Six Ukrainian artists you should know
Published on 28 July 2024
Early 20th century Ukraine was a melting pot of cultures, identities, and politics. Here are six artists who taught, influenced, and shaped modernism in Ukraine.
Alexandra Exter
Alexandra Exter played a pivotal role in bringing Western avant-garde movements to Ukraine. After studying at the Kyiv Art School, Exter moved to Paris where she befriended Robert Delaunay and Fernand Leger. Here, she began experimenting with Cubo-Futurism, which combined the abstract colours and forms from Cubism with the dynamic energy of Futurism. On her many trips back to Kyiv, Exter pioneered Western avant-garde movements by mounting exhibitions and publishing articles promoting Cubism and Futurism, among others.
Exter's work often blended modernism with Ukrainian folk elements, but her innovative theatre design really stole the show. She translated Cubo-Futurist shapes, colours, and movement into vibrant costume and set design. In 1918, she opened a private studio in Kyiv and went on to train the next generation of modern artists.
Sarah Shor
Sarah Shor began attending painting classes at the Kyiv Art School aged just 14. A few years later, Alexandra Exter invited her to exhibit her work in Kyiv. Like Exter, Shor’s style was strongly influenced by Cubo-Futuristism and other artistic movements from the West.

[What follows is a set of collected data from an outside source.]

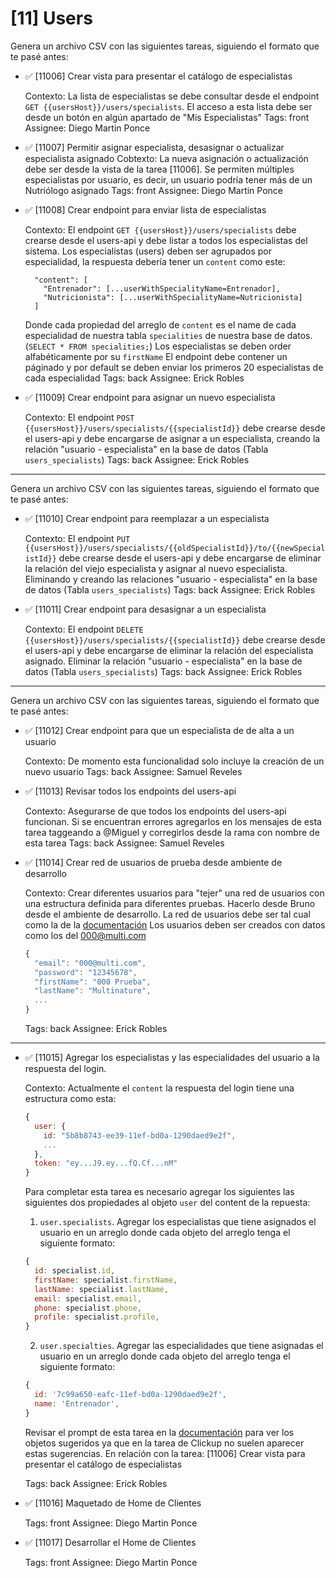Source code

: # [11] Users

Genera un archivo CSV con las siguientes tareas, siguiendo el formato que te pasé antes:

- ✅ [11006] Crear vista para presentar el catálogo de especialistas

  Contexto: La lista de especialistas se debe consultar desde el endpoint `GET {{usersHost}}/users/specialists`.
  El acceso a esta lista debe ser desde un botón en algún apartado de "Mis Especialistas"
  Tags: front
  Assignee: Diego Martin Ponce

- ✅ [11007] Permitir asignar especialista, desasignar o actualizar especialista asignado
  Cobtexto: La nueva asignación o actualización debe ser desde la vista de la tarea [11006]. Se permiten múltiples especialistas por usuario, es decir, un usuario podría tener más de un Nutriólogo asignado
  Tags: front
  Assignee: Diego Martin Ponce

- ✅ [11008] Crear endpoint para enviar lista de especialistas

  Contexto: El endpoint `GET {{usersHost}}/users/specialists` debe crearse desde el users-api y debe listar a todos los especialistas del sistema.
  Los especialistas (users) deben ser agrupados por especialidad, la respuesta debería tener un `content` como este:

  ```
    "content": [
      "Entrenador": [...userWithSpecialityName=Entrenador],
      "Nutricionista": [...userWithSpecialityName=Nutricionista]
    ]
  ```

  Donde cada propiedad del arreglo de `content` es el name de cada especialidad de nuestra tabla `specialities` de nuestra base de datos. (`SELECT * FROM specialities;`)
  Los especialistas se deben order alfabéticamente por su `firstName`
  El endpoint debe contener un páginado y por default se deben enviar los primeros 20 especialistas de cada especialidad
  Tags: back
  Assignee: Erick Robles

- ✅ [11009] Crear endpoint para asignar un nuevo especialista

  Contexto: El endpoint `POST {{usersHost}}/users/specialists/{{specialistId}}` debe crearse desde el users-api y debe encargarse de asignar a un especialista, creando la relación "usuario - especialista" en la base de datos (Tabla `users_specialists`)
  Tags: back
  Assignee: Erick Robles

---

Genera un archivo CSV con las siguientes tareas, siguiendo el formato que te pasé antes:

- ✅ [11010] Crear endpoint para reemplazar a un especialista

  Contexto: El endpoint `PUT {{usersHost}}/users/specialists/{{oldSpecialistId}}/to/{{newSpecialistId}}` debe crearse desde el users-api y debe encargarse de eliminar la relación del viejo especialista y asignar al nuevo especialista.
  Eliminando y creando las relaciones "usuario - especialista" en la base de datos (Tabla `users_specialists`)
  Tags: back
  Assignee: Erick Robles

- ✅ [11011] Crear endpoint para desasignar a un especialista

  Contexto: El endpoint `DELETE {{usersHost}}/users/specialists/{{specialistId}}` debe crearse desde el users-api y debe encargarse de eliminar la relación del especialista asignado.
  Eliminar la relación "usuario - especialista" en la base de datos (Tabla `users_specialists`)
  Tags: back
  Assignee: Erick Robles

---

Genera un archivo CSV con las siguientes tareas, siguiendo el formato que te pasé antes:

- ✅ [11012] Crear endpoint para que un especialista de de alta a un usuario

  Contexto: De momento esta funcionalidad solo incluye la creación de un nuevo usuario
  Tags: back
  Assignee: Samuel Reveles

- ✅ [11013] Revisar todos los endpoints del users-api

  Contexto: Asegurarse de que todos los endpoints del users-api funcionan. Si se encuentran errores agregarlos en los mensajes de esta tarea taggeando a @Miguel y corregirlos desde la rama con nombre de esta tarea
  Tags: back
  Assignee: Samuel Reveles

- ✅ [11014] Crear red de usuarios de prueba desde ambiente de desarrollo

  Contexto: Crear diferentes usuarios para "tejer" una red de usuarios con una estructura definida para diferentes pruebas.
  Hacerlo desde Bruno desde el ambiente de desarrollo.
  La red de usuarios debe ser tal cual como la de la [documentación](https://github.com/Inmunolabs/multinature-docs/blob/master/4.%20Negocio/redDeUsuariosDePrueba.png)
  Los usuarios deben ser creados con datos como los del 000@multi.com

  ```js
  {
    "email": "000@multi.com",
    "password": "12345678",
    "firstName": "000 Prueba",
    "lastName": "Multinature",
    ...
  }
  ```

  Tags: back
  Assignee: Erick Robles

---

- ✅ [11015] Agregar los especialistas y las especialidades del usuario a la respuesta del login.

  Contexto: Actualmente el `content` la respuesta del login tiene una estructura como esta:

  ```js
  {
    user: {
      id: "5b8b8743-ee39-11ef-bd0a-1290daed9e2f",
      ...
    },
    token: "ey...J9.ey...fQ.Cf...nM"
  }
  ```

  Para completar esta tarea es necesario agregar los siguientes las siguientes dos propiedades al objeto `user` del content de la repuesta:

  1. `user.specialists`. Agregar los especialistas que tiene asignados el usuario en un arreglo donde cada objeto del arreglo tenga el siguiente formato:

  ```js
  {
    id: specialist.id,
    firstName: specialist.firstName,
    lastName: specialist.lastName,
    email: specialist.email,
    phone: specialist.phone,
    profile: specialist.profile,
  }
  ```

  2. `user.specialties`. Agregar las especialidades que tiene asignadas el usuario en un arreglo donde cada objeto del arreglo tenga el siguiente formato:

  ```js
  {
    id: '7c99a650-eafc-11ef-bd0a-1290daed9e2f',
    name: 'Entrenador',
  }
  ```

  Revisar el prompt de esta tarea en la [documentación](https://github.com/Inmunolabs/multinature-docs/blob/master/4.%20Negocio/promptsDeTareas/%5B11%5D%20Users.md) para ver los objetos sugeridos ya que en la tarea de Clickup no suelen aparecer estas sugerencias.
  En relación con la tarea: [11006] Crear vista para presentar el catálogo de especialistas

  Tags: back
  Assignee: Erick Robles

- ✅ [11016] Maquetado de Home de Clientes

  Tags: front
  Assignee: Diego Martin Ponce

- ✅ [11017] Desarrollar el Home de Clientes

  Tags: front
  Assignee: Diego Martin Ponce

Shor later became associated with the Kultur-Lige (League for Culture), a society founded by Jewish artists, actors, writers and musicians to fuse the European avant-garde with Jewish artistic tradition. Horse Riders combines the hope of a new age with a reworking of the Jewish heritage and traditions.
Oleksandr Bohomazov
Hailed as the unknown genius of the Ukrainian avant-garde, Oleksandr Bohomazov was a prolific painter and theorist. By the end of his short life, he had mastered several art styles and published countless essays on colour theory and painting. His work is recognisable for its bold colours and striking composition. Despite never travelling West, his close friendship with Alexandra Exter kept him up to date on Western art trends like Cubism and Futurism, which he adopted.
However, under the Soviet Union, political loyalty became how artistic achievement was measured, so Bohomazov began painting labourers and peasants whilst retaining his distinctive style. He died from tuberculosis in 1930, aged 50.
Davyd Burliuk
Davyd Burliuk, the self-proclaimed ‘Father of Russian Futurism’, was a pivotal figure in the development of radical art in Ukraine. In Kyiv in 1908, he organised an exhibition with the group Zveno (The Link), which included Oleksandr Bohomazov and Alexandra Exter. It was a critical and commercial failure, but it marked one of the first avant-garde exhibitions in Eastern Europe.
Horses were a common theme in Burliuk’s work as they related to the Cossacks, the local military force and self-governing polity which had come to symbolise Ukraine’s nationhood. In his 1921 work Carousel, Burliuk reinterprets a traditional Ukrainian subject using the latest cubist and futurist artistic trends.
Kazymyr Malevych
Kazymyr Malevych pioneered a new form of artistic expression he called Suprematism, which aimed to abandon any depiction of natural form in favour of abstract depictions of feelings and spirituality.
Later in his career, he taught alongside Bohomazov at the Kyiv Art Institute, which had been restructured to conform with the Soviet system of higher education. Malevych's Suprematism didn’t go down well with Stalin, who considered abstraction a type of “bourgeois” art that could not express social realities. Malevych abandoned abstraction to focus on a more figurative style, as seen here.
Alexander Archipenko
Alexander Archipenko started his art education at the Kyiv Art School alongside Oleksandr Bohomazov and Alexandra Exter. However, unlike Bohomazov who never ventured West, Archipenko left Ukraine for good and moved to Paris in 1908. Alongside Picasso, he was one of the first artists to incorporate the ideals of Cubism into sculpture; he wanted to create a new way of looking at the human figure.
After emigrating to the USA in the 1920s Archipenko reconnected with his heritage, becoming an active member of the local Ukrainian community and exhibiting at the Ukrainian pavilion in Chicago as part of the Century of Progress World's Fair in 1933.